Et franchement, je n’arrive pas vraiment à me l’expliquer, en dehors de l’hypothèse la plus probable : à savoir que j’ai vraiment beaucoup, mais alors beaucoup de mal, avec les personnages insupportables, même et surtout s’ils sont écrits comme tels. Ignatius J. Reilly est un immense trou du cul.
C’est voulu, je le sais. Encore heureux, quelque part, j’aurais eu beaucoup de mal à accepter qu’un personnage aussi imbuvable, égoïste, prétentieux, arrogant, condescendant, méchant, pingre, crade et fainéant, avec ce qui ressemble à des tendances zoophiles et quelques autres haines bien immondes, puisse représenter le sommet de l’héroïsme littéraire, même avec des aspects torturés qui expliqueraient ou pardonneraient ses errements. Et quelque part, que cet effroyable être humain soit aussi bien écrit, avec un bon paquets de complexités confinant ponctuellement à mes yeux à une forme de neuro-atypie avant l’heure le rendant encore plus organique à mes yeux, c’est à mettre au crédit de John Kennedy Toole. C’est balaise, de réussir à écrire une distribution aussi variée et aussi crédible, dans le genre de ce que j’identifierais comme la comedy of errors, avec une sorte de vibe Frères Coen, un peu noire, un peu tendre, un peu moqueuse, un peu cynique. C’est pas un coquetèle facile à équilibrer.

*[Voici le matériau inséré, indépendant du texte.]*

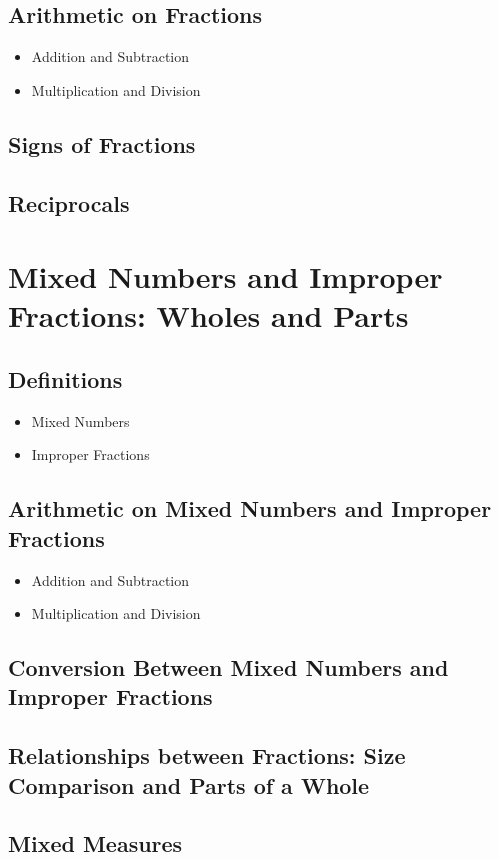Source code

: \documentclass[11pt]{article}
\begin{document}
\subsection{Arithmetic on Fractions}
\begin{itemize}
    \item Addition and Subtraction
    \item Multiplication and Division
\end{itemize}
\subsection{Signs of Fractions}
\subsection{Reciprocals}

\section{Mixed Numbers and Improper Fractions: Wholes and Parts}
\subsection{Definitions}
\begin{itemize}
    \item Mixed Numbers
    \item Improper Fractions
\end{itemize}
\subsection{Arithmetic on Mixed Numbers and Improper Fractions}
\begin{itemize}
    \item Addition and Subtraction
    \item Multiplication and Division
\end{itemize}
\subsection{Conversion Between Mixed Numbers and Improper Fractions}
\subsection{Relationships between Fractions: Size Comparison and Parts of a Whole}
\subsection{Mixed Measures}
\end{document}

Si cette fois, je ne suis pas allé au bout, c’est uniquement parce que je n’avais pas la force de continuer à m’infliger les errements égotiques d’Ignatius. Je me considère comme un lecteur assez solide de l’estomac, mais j’avoue que la limite de mon plaisir s’aligne souvent avec la médiocrité et la malveillance banales de l’humanité ; j’ai assez d’émotions négatives à gérer dans la vraie vie pour me les voir reproduites dans ce que je lis, même si c’est bien écrit. Surtout si c’est bien écrit, d’ailleurs : j’ai une faible tolérance à l’égard de l’esthétisation de ce que je trouve moralement moche. M. Reilly a une verve indiscutable, et John Kennedy Toole à travers lui, qu’il met très souvent à profit pour des scènes confondantes de réalisme et de satire ; mais ça ne suffit pas pour me faire apprécier une lecture, aujourd’hui, surtout quand je sais – ou crois savoir – où l’ensemble va.
Je regrette peut-être un peu de ne pouvoir pousser jusqu’au bout la dernière petite énigme qui me restait à résoudre vis-à-vis de ce roman, à savoir celle de son exergue : l’auteur l’avait il placée là pour parler de lui, ou d’Ignatius ? La première serait triste, la seconde me paraitrait un peu exagérée, considérant personnellement que le génie, c’est aussi un certain sens de l’auto-critique et de la remise en question, ce dont Ignatius est clairement dépourvu, en dépit de ses réelles capacités intellectuelles. C’est sans doute aussi pour ça qu’en dépit de mon abandon, je garderai une place spéciale pour ce roman dans mon esprit. Mon ponctuel de courage me fait me dire que ce n’est sans doute que partie remise. Peut-être qu’un jour, je retenterai encore l’aventure. Pour être vraiment sûr.

Et voilà pour cette fois. Je crains de ne pas avoir grand chose de plus à rajouter.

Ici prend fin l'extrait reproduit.